## [Exercise aim]
Your task is to copy every line of the records below that contains "Prerequisites".

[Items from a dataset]
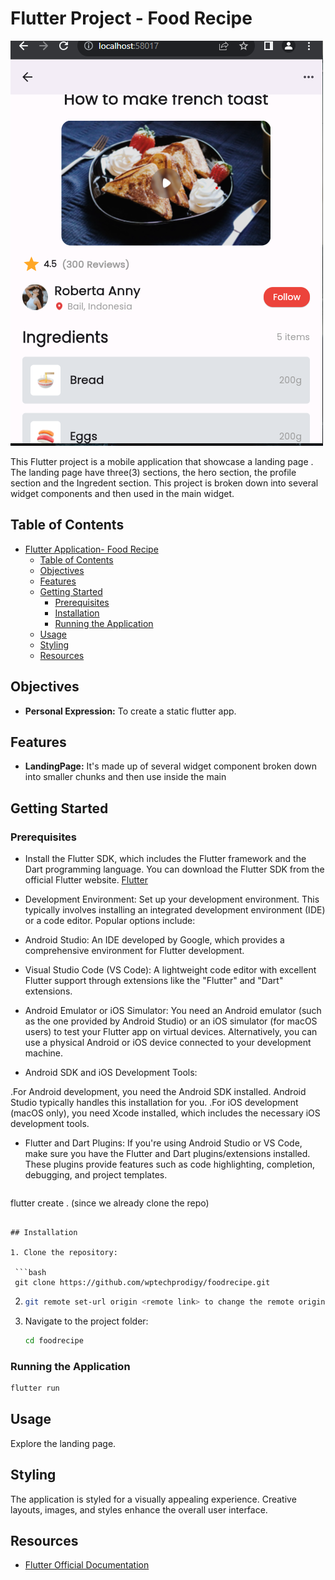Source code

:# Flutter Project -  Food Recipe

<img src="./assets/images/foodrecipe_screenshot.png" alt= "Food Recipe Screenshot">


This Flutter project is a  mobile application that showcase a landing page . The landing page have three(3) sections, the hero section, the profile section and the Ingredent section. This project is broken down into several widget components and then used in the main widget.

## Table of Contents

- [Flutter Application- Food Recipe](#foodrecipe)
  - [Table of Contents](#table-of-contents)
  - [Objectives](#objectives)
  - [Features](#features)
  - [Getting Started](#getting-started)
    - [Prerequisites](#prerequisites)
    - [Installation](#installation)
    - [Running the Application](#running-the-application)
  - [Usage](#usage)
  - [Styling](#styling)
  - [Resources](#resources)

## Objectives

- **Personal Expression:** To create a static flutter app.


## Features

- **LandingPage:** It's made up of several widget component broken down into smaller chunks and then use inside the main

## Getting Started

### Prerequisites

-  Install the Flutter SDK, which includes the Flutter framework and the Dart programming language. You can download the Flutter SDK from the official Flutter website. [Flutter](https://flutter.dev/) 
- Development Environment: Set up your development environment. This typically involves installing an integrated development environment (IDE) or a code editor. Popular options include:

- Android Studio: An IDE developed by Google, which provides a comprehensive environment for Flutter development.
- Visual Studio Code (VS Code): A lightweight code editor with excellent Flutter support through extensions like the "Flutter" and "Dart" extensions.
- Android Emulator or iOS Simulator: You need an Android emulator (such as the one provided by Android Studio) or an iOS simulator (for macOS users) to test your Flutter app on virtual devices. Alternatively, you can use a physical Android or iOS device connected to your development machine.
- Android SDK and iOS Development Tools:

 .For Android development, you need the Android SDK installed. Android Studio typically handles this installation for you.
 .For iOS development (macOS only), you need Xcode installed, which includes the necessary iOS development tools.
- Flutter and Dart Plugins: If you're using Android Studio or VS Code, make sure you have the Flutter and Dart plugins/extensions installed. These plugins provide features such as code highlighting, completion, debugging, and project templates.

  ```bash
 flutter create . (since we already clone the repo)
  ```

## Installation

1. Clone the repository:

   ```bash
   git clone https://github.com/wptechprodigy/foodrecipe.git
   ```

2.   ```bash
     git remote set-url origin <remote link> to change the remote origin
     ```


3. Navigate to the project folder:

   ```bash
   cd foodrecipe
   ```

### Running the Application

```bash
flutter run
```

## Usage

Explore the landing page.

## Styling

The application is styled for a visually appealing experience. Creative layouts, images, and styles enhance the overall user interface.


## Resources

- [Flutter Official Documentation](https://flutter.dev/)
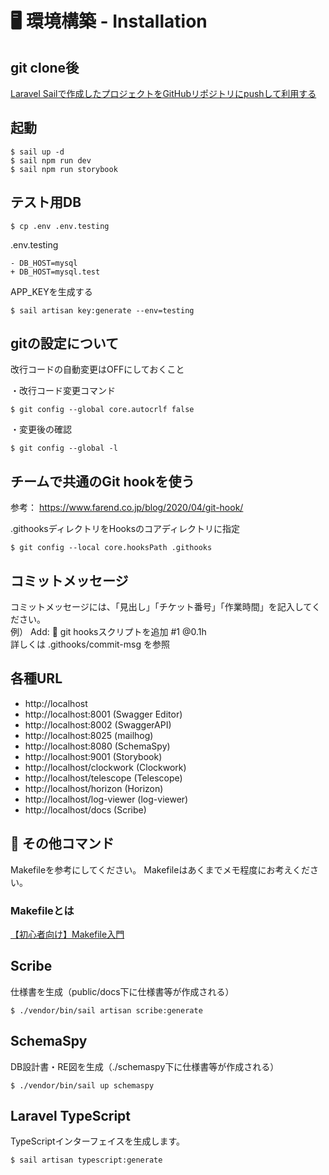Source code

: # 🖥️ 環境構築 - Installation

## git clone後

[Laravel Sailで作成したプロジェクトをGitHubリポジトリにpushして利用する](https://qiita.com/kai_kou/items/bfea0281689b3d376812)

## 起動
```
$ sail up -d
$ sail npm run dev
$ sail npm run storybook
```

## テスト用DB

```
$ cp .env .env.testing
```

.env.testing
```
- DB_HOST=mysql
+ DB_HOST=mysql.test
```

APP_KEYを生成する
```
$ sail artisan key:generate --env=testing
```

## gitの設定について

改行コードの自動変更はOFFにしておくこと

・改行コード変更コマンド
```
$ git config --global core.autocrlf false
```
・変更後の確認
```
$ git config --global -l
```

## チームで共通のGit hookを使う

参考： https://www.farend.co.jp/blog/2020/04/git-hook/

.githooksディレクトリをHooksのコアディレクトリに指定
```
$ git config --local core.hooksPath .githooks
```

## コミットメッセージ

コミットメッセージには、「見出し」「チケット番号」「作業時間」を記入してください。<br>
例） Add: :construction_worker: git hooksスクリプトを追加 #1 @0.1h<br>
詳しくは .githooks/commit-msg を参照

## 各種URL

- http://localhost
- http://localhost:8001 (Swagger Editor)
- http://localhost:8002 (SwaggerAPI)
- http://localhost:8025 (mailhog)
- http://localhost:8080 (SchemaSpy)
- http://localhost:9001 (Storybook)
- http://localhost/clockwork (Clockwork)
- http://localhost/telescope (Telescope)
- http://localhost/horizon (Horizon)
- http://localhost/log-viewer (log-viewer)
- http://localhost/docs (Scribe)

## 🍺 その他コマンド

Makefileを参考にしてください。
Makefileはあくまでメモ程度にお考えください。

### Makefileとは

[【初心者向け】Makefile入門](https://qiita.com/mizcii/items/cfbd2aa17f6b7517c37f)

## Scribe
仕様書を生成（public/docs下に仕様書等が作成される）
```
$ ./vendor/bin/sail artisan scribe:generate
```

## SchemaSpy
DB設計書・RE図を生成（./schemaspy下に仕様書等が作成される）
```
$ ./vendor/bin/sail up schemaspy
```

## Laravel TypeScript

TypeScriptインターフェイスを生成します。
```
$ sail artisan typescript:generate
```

---

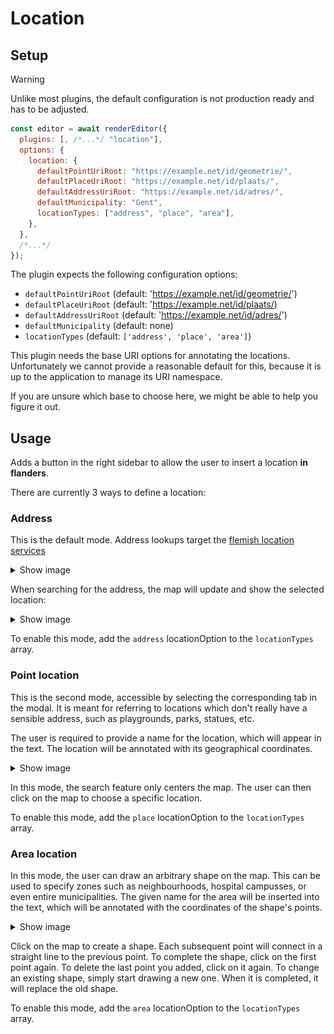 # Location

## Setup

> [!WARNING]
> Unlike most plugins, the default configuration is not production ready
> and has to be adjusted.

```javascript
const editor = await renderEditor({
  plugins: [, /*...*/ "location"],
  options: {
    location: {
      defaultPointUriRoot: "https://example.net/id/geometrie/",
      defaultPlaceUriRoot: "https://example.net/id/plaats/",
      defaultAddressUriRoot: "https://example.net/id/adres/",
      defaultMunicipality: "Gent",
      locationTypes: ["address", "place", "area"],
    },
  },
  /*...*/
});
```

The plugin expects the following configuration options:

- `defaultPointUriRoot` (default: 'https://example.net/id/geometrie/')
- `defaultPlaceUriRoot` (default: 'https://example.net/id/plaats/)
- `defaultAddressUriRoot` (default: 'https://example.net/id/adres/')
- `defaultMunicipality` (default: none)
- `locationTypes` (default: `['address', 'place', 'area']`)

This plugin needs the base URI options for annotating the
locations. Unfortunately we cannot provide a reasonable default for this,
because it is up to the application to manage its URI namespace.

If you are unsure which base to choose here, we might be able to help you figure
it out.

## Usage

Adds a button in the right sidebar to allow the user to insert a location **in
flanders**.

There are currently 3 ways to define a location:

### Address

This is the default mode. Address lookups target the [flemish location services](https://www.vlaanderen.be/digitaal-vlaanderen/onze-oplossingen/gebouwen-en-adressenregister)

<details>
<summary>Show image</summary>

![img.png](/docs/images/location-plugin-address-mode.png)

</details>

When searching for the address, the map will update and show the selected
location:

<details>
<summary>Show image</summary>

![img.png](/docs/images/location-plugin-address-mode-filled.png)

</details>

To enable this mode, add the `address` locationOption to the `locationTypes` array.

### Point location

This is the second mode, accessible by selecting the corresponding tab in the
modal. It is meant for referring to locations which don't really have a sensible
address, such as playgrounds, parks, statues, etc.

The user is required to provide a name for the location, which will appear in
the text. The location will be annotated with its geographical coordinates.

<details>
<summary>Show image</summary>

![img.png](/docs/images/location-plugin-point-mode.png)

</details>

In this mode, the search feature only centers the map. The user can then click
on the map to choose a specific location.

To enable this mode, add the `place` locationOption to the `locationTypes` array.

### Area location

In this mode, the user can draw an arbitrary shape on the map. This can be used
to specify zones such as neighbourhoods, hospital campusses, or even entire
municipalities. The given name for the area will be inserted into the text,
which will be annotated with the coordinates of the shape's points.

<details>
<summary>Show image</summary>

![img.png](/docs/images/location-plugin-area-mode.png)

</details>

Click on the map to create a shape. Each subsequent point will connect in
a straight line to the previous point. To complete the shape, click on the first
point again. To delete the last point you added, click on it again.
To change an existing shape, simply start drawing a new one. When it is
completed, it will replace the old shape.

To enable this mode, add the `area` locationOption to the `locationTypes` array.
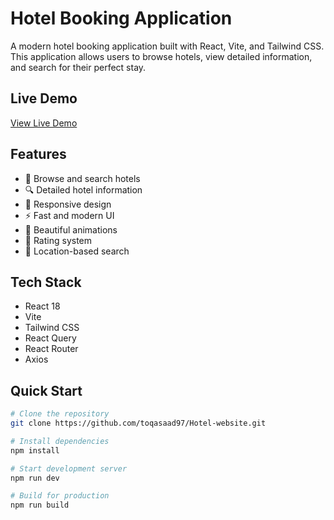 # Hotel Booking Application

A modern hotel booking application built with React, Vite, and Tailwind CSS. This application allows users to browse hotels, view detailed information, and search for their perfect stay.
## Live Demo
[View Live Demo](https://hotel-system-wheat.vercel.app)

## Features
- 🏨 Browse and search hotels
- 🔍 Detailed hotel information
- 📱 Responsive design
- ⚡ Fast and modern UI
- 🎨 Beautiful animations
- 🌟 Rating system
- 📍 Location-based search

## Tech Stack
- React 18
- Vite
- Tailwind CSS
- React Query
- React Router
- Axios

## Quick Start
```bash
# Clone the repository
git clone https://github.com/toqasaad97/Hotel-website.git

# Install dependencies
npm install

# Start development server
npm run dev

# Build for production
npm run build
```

...

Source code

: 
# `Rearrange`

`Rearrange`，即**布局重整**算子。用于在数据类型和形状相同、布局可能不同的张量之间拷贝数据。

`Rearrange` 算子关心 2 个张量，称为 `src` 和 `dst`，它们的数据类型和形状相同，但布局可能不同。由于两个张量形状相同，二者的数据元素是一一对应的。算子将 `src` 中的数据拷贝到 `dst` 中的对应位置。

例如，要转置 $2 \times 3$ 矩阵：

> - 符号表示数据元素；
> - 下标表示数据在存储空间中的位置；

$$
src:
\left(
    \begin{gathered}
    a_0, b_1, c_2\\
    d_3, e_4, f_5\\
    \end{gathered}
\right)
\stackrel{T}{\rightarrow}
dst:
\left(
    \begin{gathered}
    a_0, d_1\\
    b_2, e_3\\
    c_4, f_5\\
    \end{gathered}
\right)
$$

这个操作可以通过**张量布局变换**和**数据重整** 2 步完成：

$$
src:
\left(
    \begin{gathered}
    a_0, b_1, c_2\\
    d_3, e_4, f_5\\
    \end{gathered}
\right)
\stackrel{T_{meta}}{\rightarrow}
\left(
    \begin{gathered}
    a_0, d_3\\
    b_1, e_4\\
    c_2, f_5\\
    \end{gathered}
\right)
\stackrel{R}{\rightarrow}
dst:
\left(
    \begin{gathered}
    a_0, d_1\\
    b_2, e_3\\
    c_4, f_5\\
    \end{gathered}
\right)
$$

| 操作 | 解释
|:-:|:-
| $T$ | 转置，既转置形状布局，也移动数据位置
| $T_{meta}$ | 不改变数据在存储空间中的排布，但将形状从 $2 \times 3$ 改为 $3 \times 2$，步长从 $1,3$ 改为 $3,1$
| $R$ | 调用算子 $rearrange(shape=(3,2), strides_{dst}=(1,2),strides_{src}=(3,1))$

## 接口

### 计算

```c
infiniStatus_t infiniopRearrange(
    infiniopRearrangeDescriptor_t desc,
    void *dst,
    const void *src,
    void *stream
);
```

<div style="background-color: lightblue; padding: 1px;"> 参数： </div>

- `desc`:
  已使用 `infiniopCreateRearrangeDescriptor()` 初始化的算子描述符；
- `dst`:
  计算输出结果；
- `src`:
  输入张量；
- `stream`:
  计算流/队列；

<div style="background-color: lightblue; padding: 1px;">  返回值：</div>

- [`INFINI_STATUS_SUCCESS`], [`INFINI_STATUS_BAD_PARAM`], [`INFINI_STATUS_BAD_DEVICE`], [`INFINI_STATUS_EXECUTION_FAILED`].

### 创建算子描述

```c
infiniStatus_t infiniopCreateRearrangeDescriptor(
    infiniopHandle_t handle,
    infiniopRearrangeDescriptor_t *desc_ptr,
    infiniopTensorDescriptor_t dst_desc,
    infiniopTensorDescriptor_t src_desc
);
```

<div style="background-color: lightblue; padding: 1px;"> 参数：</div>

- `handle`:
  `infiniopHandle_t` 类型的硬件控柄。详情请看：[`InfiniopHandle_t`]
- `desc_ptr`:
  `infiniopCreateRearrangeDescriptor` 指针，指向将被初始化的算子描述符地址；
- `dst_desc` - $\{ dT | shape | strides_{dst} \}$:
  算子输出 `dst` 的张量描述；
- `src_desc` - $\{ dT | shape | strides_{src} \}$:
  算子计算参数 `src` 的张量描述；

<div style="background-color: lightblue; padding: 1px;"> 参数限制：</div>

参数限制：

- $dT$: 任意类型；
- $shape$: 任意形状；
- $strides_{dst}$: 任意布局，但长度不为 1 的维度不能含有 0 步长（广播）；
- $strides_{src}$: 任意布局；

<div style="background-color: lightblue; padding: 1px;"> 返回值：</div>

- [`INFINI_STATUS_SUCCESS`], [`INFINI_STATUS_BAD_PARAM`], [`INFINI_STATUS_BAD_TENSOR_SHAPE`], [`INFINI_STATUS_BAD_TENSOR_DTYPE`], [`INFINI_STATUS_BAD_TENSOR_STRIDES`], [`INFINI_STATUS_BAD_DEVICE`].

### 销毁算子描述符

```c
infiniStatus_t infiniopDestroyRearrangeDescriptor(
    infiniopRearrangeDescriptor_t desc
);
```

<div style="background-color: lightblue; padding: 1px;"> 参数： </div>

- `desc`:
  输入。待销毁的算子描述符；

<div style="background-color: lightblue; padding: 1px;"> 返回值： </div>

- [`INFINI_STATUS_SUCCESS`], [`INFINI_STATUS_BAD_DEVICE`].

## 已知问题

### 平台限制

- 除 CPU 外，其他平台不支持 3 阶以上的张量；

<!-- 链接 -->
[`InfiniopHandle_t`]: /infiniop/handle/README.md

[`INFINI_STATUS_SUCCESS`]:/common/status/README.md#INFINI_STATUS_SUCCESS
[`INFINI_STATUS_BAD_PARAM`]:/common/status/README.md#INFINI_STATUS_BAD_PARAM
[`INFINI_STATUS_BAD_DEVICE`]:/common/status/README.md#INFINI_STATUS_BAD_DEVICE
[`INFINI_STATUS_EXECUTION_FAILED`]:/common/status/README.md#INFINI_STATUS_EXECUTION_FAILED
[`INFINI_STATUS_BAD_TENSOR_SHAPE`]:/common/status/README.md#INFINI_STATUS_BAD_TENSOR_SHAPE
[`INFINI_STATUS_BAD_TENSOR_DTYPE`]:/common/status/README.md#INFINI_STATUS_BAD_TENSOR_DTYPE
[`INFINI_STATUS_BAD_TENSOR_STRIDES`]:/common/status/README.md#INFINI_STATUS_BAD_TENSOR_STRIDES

## [Written answer]
    - [Prerequisites](#prerequisites)
### Prerequisites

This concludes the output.